Elle pense d’abord à une simple réaction à un aliment trop épicé, ou à une intolérance passagère. Beaucoup de monde aurait haussé les épaules et serait passé à autre chose.
Le détail qui a tout changé
Mais les semaines passent, et la douleur revient. Pas seulement avec les chips : avec des tomates, avec du chocolat, des aliments pourtant réputés doux.
C’est ce caractère systématique, toujours localisé au même endroit, qui pousse Hazel à consulter. Une simple gêne récurrente peut parfois cacher bien plus qu’une intolérance alimentaire.
Les examens tombent : cancer de la langue de stade 1. Une nouvelle déjà difficile à encaisser, mais la suite va encore compliquer les choses.
Un diagnostic reclassé en pleine opération
Pendant l’intervention chirurgicale censée retirer la tumeur, les médecins découvrent que plusieurs ganglions du cou sont déjà touchés. Le diagnostic est immédiatement requalifié en cancer de stade 4.
« Ils m’ont dit que j’avais 50 % de chances de survivre cinq ans », confie Hazel, citée par The Sun. Une statistique brutale, qui donne la mesure du chemin qu’il lui reste à parcourir.

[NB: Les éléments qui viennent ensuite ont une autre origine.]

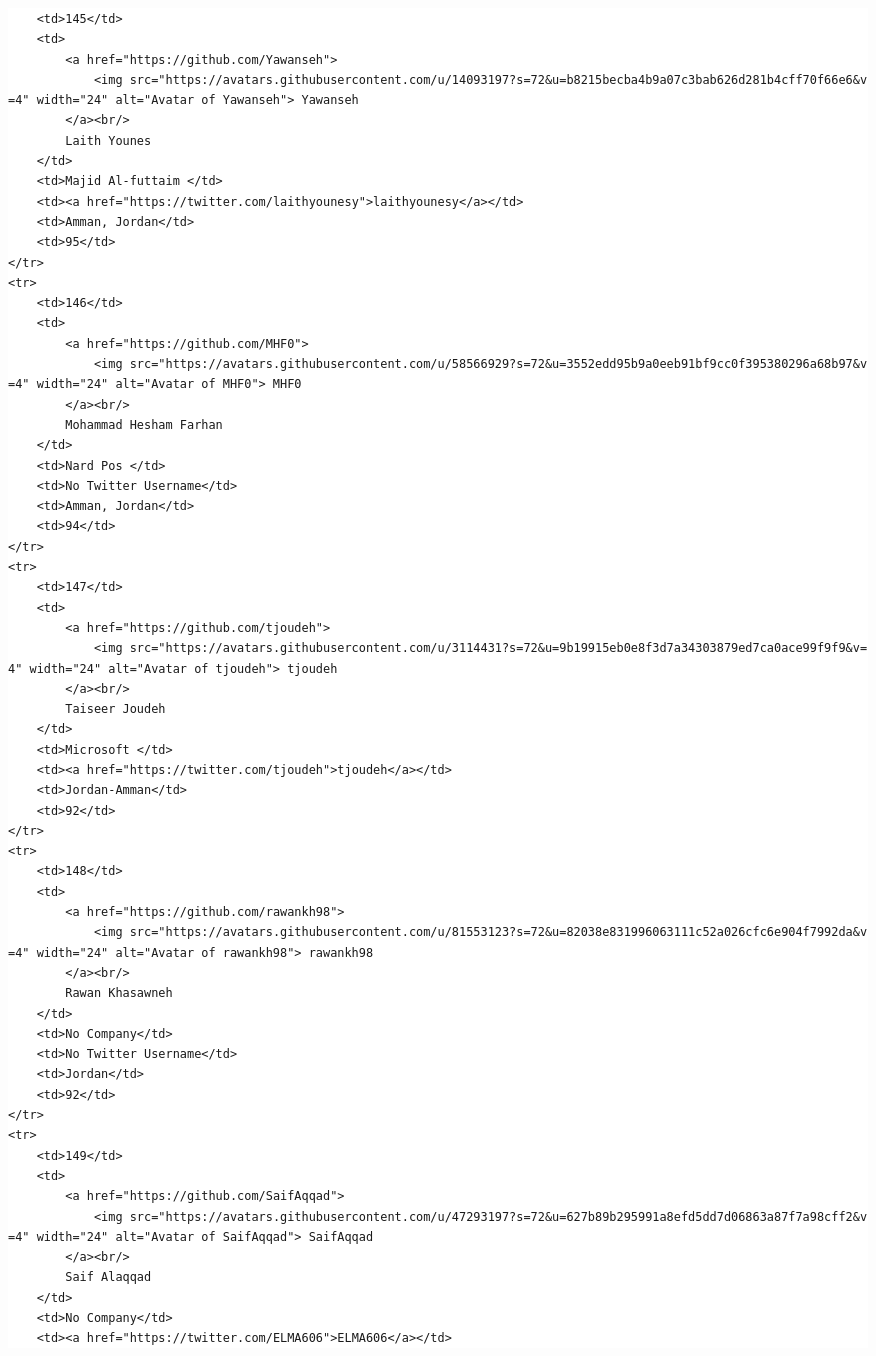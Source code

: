 		<td>145</td>
		<td>
			<a href="https://github.com/Yawanseh">
				<img src="https://avatars.githubusercontent.com/u/14093197?s=72&u=b8215becba4b9a07c3bab626d281b4cff70f66e6&v=4" width="24" alt="Avatar of Yawanseh"> Yawanseh
			</a><br/>
			Laith Younes
		</td>
		<td>Majid Al-futtaim </td>
		<td><a href="https://twitter.com/laithyounesy">laithyounesy</a></td>
		<td>Amman, Jordan</td>
		<td>95</td>
	</tr>
	<tr>
		<td>146</td>
		<td>
			<a href="https://github.com/MHF0">
				<img src="https://avatars.githubusercontent.com/u/58566929?s=72&u=3552edd95b9a0eeb91bf9cc0f395380296a68b97&v=4" width="24" alt="Avatar of MHF0"> MHF0
			</a><br/>
			Mohammad Hesham Farhan
		</td>
		<td>Nard Pos </td>
		<td>No Twitter Username</td>
		<td>Amman, Jordan</td>
		<td>94</td>
	</tr>
	<tr>
		<td>147</td>
		<td>
			<a href="https://github.com/tjoudeh">
				<img src="https://avatars.githubusercontent.com/u/3114431?s=72&u=9b19915eb0e8f3d7a34303879ed7ca0ace99f9f9&v=4" width="24" alt="Avatar of tjoudeh"> tjoudeh
			</a><br/>
			Taiseer Joudeh
		</td>
		<td>Microsoft </td>
		<td><a href="https://twitter.com/tjoudeh">tjoudeh</a></td>
		<td>Jordan-Amman</td>
		<td>92</td>
	</tr>
	<tr>
		<td>148</td>
		<td>
			<a href="https://github.com/rawankh98">
				<img src="https://avatars.githubusercontent.com/u/81553123?s=72&u=82038e831996063111c52a026cfc6e904f7992da&v=4" width="24" alt="Avatar of rawankh98"> rawankh98
			</a><br/>
			Rawan Khasawneh
		</td>
		<td>No Company</td>
		<td>No Twitter Username</td>
		<td>Jordan</td>
		<td>92</td>
	</tr>
	<tr>
		<td>149</td>
		<td>
			<a href="https://github.com/SaifAqqad">
				<img src="https://avatars.githubusercontent.com/u/47293197?s=72&u=627b89b295991a8efd5dd7d06863a87f7a98cff2&v=4" width="24" alt="Avatar of SaifAqqad"> SaifAqqad
			</a><br/>
			Saif Alaqqad
		</td>
		<td>No Company</td>
		<td><a href="https://twitter.com/ELMA606">ELMA606</a></td>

Elle subit une opération lourde : ablation d’une partie de la langue, retrait de deux ganglions lymphatiques, puis une prise en charge adaptée pendant plusieurs mois. En novembre 2024, elle est enfin déclarée en rémission.
« Ce paquet de chips m’a sauvé la vie »
Avec le recul, Hazel résume toute son histoire en une phrase devenue virale sur les réseaux : « Ce paquet de chips et ce curry m’ont sauvé la vie ».

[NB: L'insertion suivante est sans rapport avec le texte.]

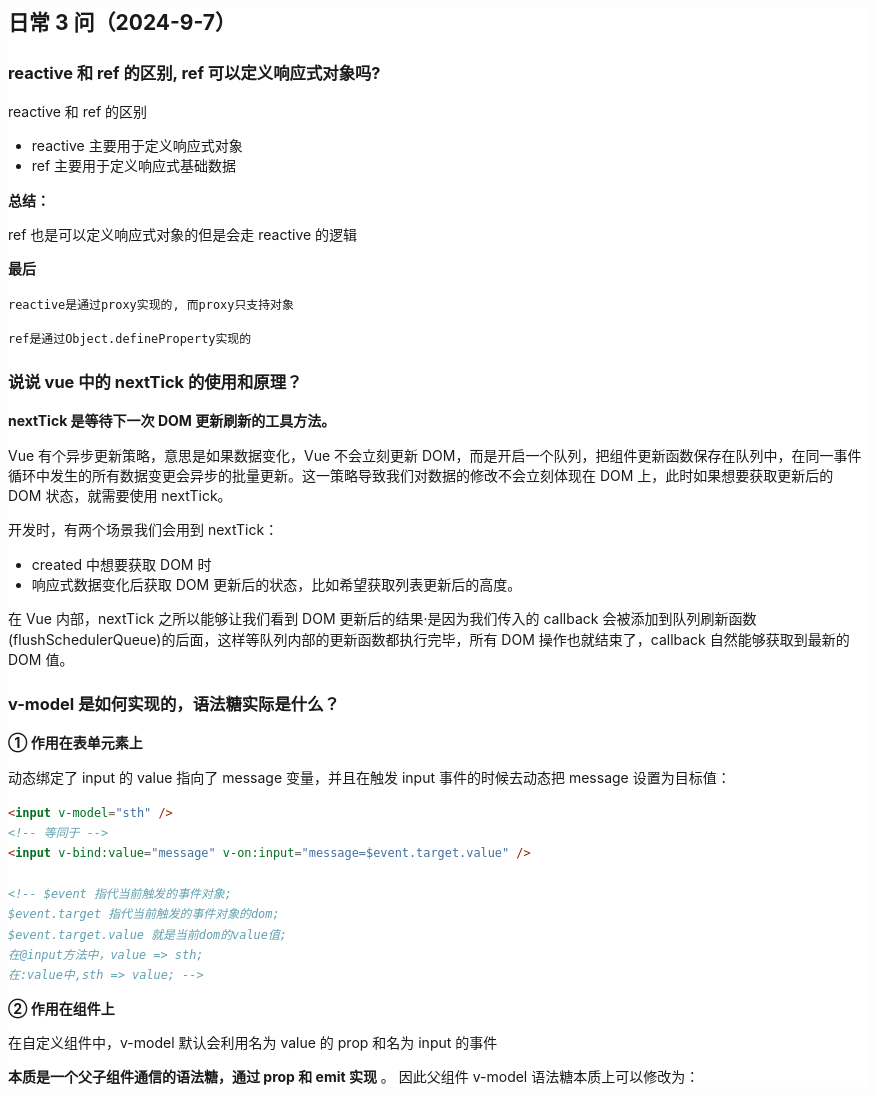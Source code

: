 ## 日常 3 问（2024-9-7）

### reactive 和 ref 的区别, ref 可以定义响应式对象吗?

reactive 和 ref 的区别

- reactive 主要用于定义响应式对象
- ref 主要用于定义响应式基础数据

**总结：**

ref 也是可以定义响应式对象的但是会走 reactive 的逻辑

**最后**

`reactive是通过proxy实现的, 而proxy只支持对象`

`ref是通过Object.defineProperty实现的`

### 说说 vue 中的 nextTick 的使用和原理？

**nextTick 是等待下一次 DOM 更新刷新的工具方法。**

Vue 有个异步更新策略，意思是如果数据变化，Vue 不会立刻更新 DOM，而是开启一个队列，把组件更新函数保存在队列中，在同一事件循环中发生的所有数据变更会异步的批量更新。这一策略导致我们对数据的修改不会立刻体现在 DOM 上，此时如果想要获取更新后的 DOM 状态，就需要使用 nextTick。

开发时，有两个场景我们会用到 nextTick：

- created 中想要获取 DOM 时
- 响应式数据变化后获取 DOM 更新后的状态，比如希望获取列表更新后的高度。

在 Vue 内部，nextTick 之所以能够让我们看到 DOM 更新后的结果·是因为我们传入的 callback 会被添加到队列刷新函数(flushSchedulerQueue)的后面，这样等队列内部的更新函数都执行完毕，所有 DOM 操作也就结束了，callback 自然能够获取到最新的 DOM 值。

### v-model 是如何实现的，语法糖实际是什么？

**① 作用在表单元素上**

动态绑定了 input 的 value 指向了 message 变量，并且在触发 input 事件的时候去动态把 message 设置为目标值：

```html
<input v-model="sth" />
<!-- 等同于 -->
<input v-bind:value="message" v-on:input="message=$event.target.value" />

<!-- $event 指代当前触发的事件对象;
$event.target 指代当前触发的事件对象的dom;
$event.target.value 就是当前dom的value值;
在@input方法中，value => sth;
在:value中,sth => value; -->
```

**② 作用在组件上**

在自定义组件中，v-model 默认会利用名为 value 的 prop 和名为 input 的事件

**本质是一个父子组件通信的语法糖，通过 prop 和 emit 实现** 。 因此父组件 v-model 语法糖本质上可以修改为：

Une formule qui frappe, mais qui dit une vérité simple : c’est la répétition d’un symptôme discret, presque banal, qui a permis un diagnostic à temps. Sans cette vigilance, l’histoire aurait pu se terminer très différemment.
Le cancer de la langue fait partie des cancers de la cavité buccale, une famille de maladies où certains traitements récents commencent à changer la donne pour les patients les plus avancés.
Ce que les médecins recommandent vraiment de surveiller
Les spécialistes sont unanimes : les premiers signes d’un cancer de la langue sont souvent discrets, peu spécifiques, et donc facilement ignorés. C’est l’une des raisons majeures du diagnostic tardif.
Si une douleur, une brûlure, un picotement ou une gêne persiste plusieurs jours au même endroit, même sans lésion visible, mieux vaut consulter un médecin ou un chirurgien-dentiste. Deux semaines sans amélioration, c’est le seuil d’alerte retenu par les professionnels de santé en France.
D’autres signes silencieux peuvent aussi accompagner l’évolution de la maladie : une gêne pour avaler, une voix qui change, une tache persistante dans la bouche.

Une maladie qui touche de plus en plus les femmes
En France, environ 2 000 nouveaux cas de cancer de la langue sont diagnostiqués chaque année. La maladie touche encore majoritairement les hommes de plus de 50 ans.
Mais le nombre de cas chez les femmes augmente depuis plusieurs années, notamment à cause du tabagisme et de la consommation d’alcool. Le plus souvent, la tumeur se développe sur le bord de la langue, exactement comme chez Hazel.
Un chiffre glace pourtant le sang : près d’un patient sur deux est diagnostiqué à un stade déjà avancé, lorsque les ganglions du cou sont déjà atteints. D’où l’importance de ne jamais négliger un symptôme qui revient, même minime.
La grande majorité des douleurs de langue restent liées à des causes totalement bénignes, rien d’alarmant dans la plupart des cas. Mais seul un examen médical permet de trancher, et de repérer à temps ce qui doit vraiment l’être.